The term “player’s coach” is often used in the sports lexicon to denote a coach who is positive and communicative toward his players with a genuine interest in their well-being.
I consider myself a player’s editor. Probably the most rewarding aspect of my job is interacting with local high school athletes and watching them attain personal growth and success within the framework of a team.
I’m also a coach’s editor. Over approximately the past three months, I’ve been in a foreign scenario: being more worried about our coaches than players.
The concerning trend started late last spring when Rick Malnati stepped down as the Fenwick boys basketball coach.
“Five years ago [assistant coach] Staunton Peck and I got a chance to come to Fenwick to coach basketball,” Malnati said in a press release issued by Fenwick. “I originally told Athletic Director Scott Thies that I would commit to three years and then Staunton would take over. I was having so much fun, I stayed five!”
Though Malnati went above and beyond his basketball call of duty with the Friars, aftershocks have been felt. Coincidentally, or more likely not, standout players D.J. Steward and Damari Nixon decided to transfer out of Fenwick shortly after his resignation. Although Peck has a solid hoops resume, the loss of Malnati will be felt. He guided the Friars to 122 wins, three Chicago Catholic League titles and a Class 3A runner-up finish over five years.
A month later, Oak Park and River Forest High School announced a more controversial coaching change.On March 22,Principal Nathaniel Rouse and Athletic Director John Stelzer notified OPRF baseball players and their players that, effective immediately, Joe Parenti would become the team’s interim head coach, replacing Chris Ledbetter.

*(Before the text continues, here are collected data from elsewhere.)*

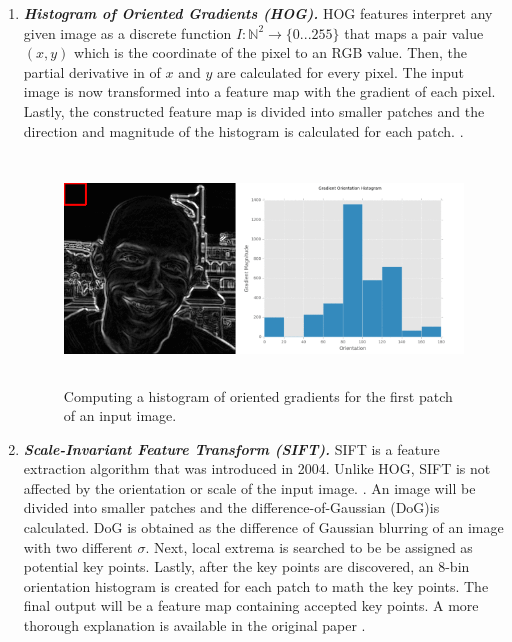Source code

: \begin{enumerate}
    \item \textbf{\textit{Histogram of Oriented Gradients (HOG).}} HOG features interpret any given image as a discrete function $I : \mathbb{N}^2 \rightarrow \{0...255\}$ that maps a pair value $(x,y)$ which is the coordinate of the pixel to an RGB value. Then, the partial derivative in of \(x\) and \(y\) are calculated for every pixel. The input image is now transformed into a feature map with the gradient of each pixel. Lastly, the constructed feature map is divided into smaller patches and the direction and magnitude of the histogram is calculated for each patch. \cite{DBLP:journals/corr/Thoma16a}.

    \begin{figure}[ht]
    \includegraphics[width=12cm, height=6cm]{images/hog.png}
    \centering
    \caption{Computing a histogram of oriented gradients for the first patch of an input image.}
    \label{fig:hog}
    \end{figure}
    
    \item \textbf{\textit{Scale-Invariant Feature Transform (SIFT).}} SIFT is a feature extraction algorithm that was introduced in 2004. Unlike HOG, SIFT is not affected by the orientation or scale of the input image. \cite{DBLP:journals/corr/Thoma16a}. An image will be divided into smaller patches and the difference-of-Gaussian (DoG)is calculated. DoG is obtained as the difference of Gaussian blurring of an image with two different $\sigma$. Next, local extrema is searched to be be assigned as potential key points. Lastly, after the key points are discovered, an 8-bin orientation histogram is created for each patch to math the key points. The final output will be a feature map containing accepted key points. A more thorough explanation is available in the original paper \cite{SIFT}.


\end{enumerate}
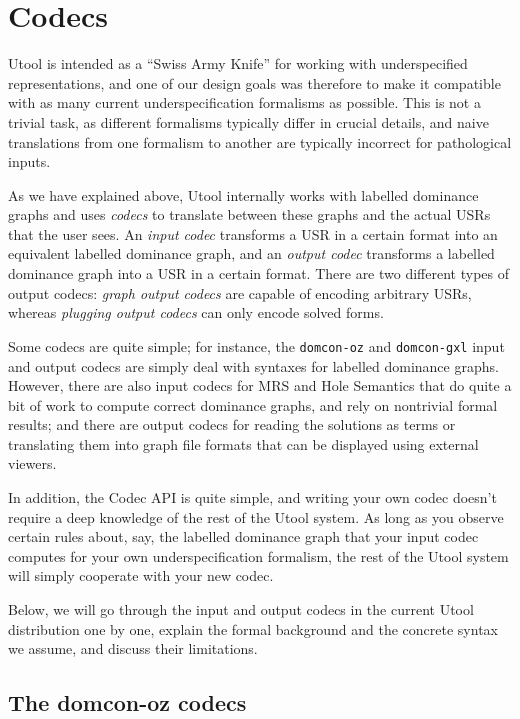 \section{Codecs}  \label{sec:codecs}

Utool is intended as a ``Swiss Army Knife'' for working with
underspecified representations, and one of our design goals was
therefore to make it compatible with as many current
underspecification formalisms as possible. This is not a trivial task,
as different formalisms typically differ in crucial details, and naive
translations from one formalism to another are typically incorrect for
pathological inputs.

As we have explained above, Utool internally works with labelled
dominance graphs and uses \emph{codecs} to translate between these
graphs and the actual USRs that the user sees. An \emph{input codec}
transforms a USR in a certain format into an equivalent labelled
dominance graph, and an \emph{output codec} transforms a labelled
dominance graph into a USR in a certain format. There are two
different types of output codecs: \emph{graph output codecs} are
capable of encoding arbitrary USRs, whereas \emph{plugging output
  codecs} can only encode solved forms.

Some codecs are quite simple; for instance, the \verb?domcon-oz? and
\verb?domcon-gxl? input and output codecs are simply deal with
syntaxes for labelled dominance graphs. However, there are also input
codecs for MRS and Hole Semantics that do quite a bit of work to
compute correct dominance graphs, and rely on nontrivial formal
results; and there are output codecs for reading the solutions as
terms or translating them into graph file formats that can be
displayed using external viewers.

In addition, the Codec API is quite simple, and writing your own codec
doesn't require a deep knowledge of the rest of the Utool system. As
long as you observe certain rules about, say, the labelled dominance
graph that your input codec computes for your own underspecification
formalism, the rest of the Utool system will simply cooperate with
your new codec.

Below, we will go through the input and output codecs in the current
Utool distribution one by one, explain the formal background and the
concrete syntax we assume, and discuss their limitations.



\subsection{The domcon-oz codecs}

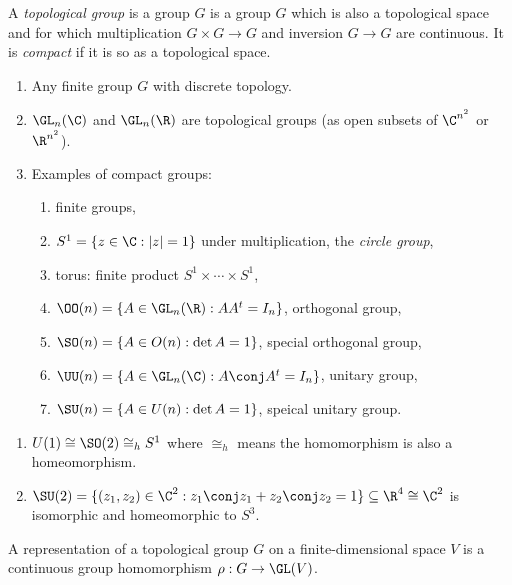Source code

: \documentclass[a4paper]{article}
\theoremstyle{definition}
\begin{document}
\begin{definition}
  A \emph{topological group} is a group \(G\) is a group \(G\) which is also a topological space and for which multiplication \(G \times G \to G\) and inversion \(G \to G\) are continuous. It is \emph{compact} if it is so as a topological space.
\end{definition}

\begin{eg}\leavevmode
  \begin{enumerate}
  \item Any finite group \(G\) with discrete topology.
  \item \(\GL_n(\C)\) and \(\GL_n(\R)\) are topological groups (as open subsets of \(\C^{n^2}\) or \(\R^{n^2}\)).
  \item Examples of compact groups:
    \begin{enumerate}
    \item finite groups,
    \item \(S^1 = \{z \in \C: |z| = 1\}\) under multiplication, the \emph{circle group},
    \item torus: finite product \(S^1 \times \cdots \times S^1\),
    \item \(\OO(n) = \{A \in \GL_n(\R): AA^t = I_n\}\), orthogonal group,
    \item \(\SO(n) = \{A \in O(n): \det A = 1\}\), special orthogonal group,
    \item \(\UU(n) = \{A \in \GL_n(\C): A \conj A^t = I_n\}\), unitary group,
    \item \(\SU(n) = \{A \in U(n): \det A = 1\}\), speical unitary group.
    \end{enumerate}
  \end{enumerate}
\end{eg}

\begin{remark}\leavevmode
  \begin{enumerate}
  \item \(U(1) \cong \SO(2) \cong_h S^1\) where \(\cong_h\) means the homomorphism is also a homeomorphism.
  \item \(\SU(2) = \{(z_1, z_2) \in \C^2: z_1 \conj z_1 + z_2 \conj z_2 = 1\} \subseteq \R^4 \cong \C^2\) is isomorphic and homeomorphic to \(S^3\).
  \end{enumerate}
\end{remark}

\begin{definition}
  A representation of a topological group \(G\) on a finite-dimensional space \(V\) is a continuous group homomorphism \(\rho: G \to \GL(V)\).
\end{definition}
\end{document}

In 17 seasons, he coached the Huskies to a 443-170-2 overall record, multiple state final appearances and the Class 4A state championship in 2012.
While OPRF did not reveal the reasons for Ledbetter’s firing, several sources confirmed issues of concern like erratic, disconcerting behavior on the field and a negative effect on some of his players. In fairness, many people around the baseball program and the community support him. He remains a physical education teacher at OPRF.
Last week, Ledbetter was stopped by police in Bridgeview around 10:19 p.m. on July 24 for failing to signal while making a left turn. After he failed to provide a valid driver’s license, police took him into custody. While searching Ledbetter’s vehicle, officers discovered 1.5 grams of cocaine.
My hope for OPRF, its students, and Ledbetter himself is that the best solution is found for all parties involved in a very unfortunate and messy situation.
At Trinity, meanwhile, basketball head coach Mike Valente resigned in June due to a health problem. He coached the Blazers for three years, highlighted by the team’s Class 4A third-place finish and a 30-6 record during the 2015-16 season.
Kim Coleman has been named the Blazers’ new head coach.
“I am blessed with this opportunity to coach and teach in a great school, and furthermore to help guide these young women on and off the court and to become leaders in life,” Coleman said in a press release issued by Trinity.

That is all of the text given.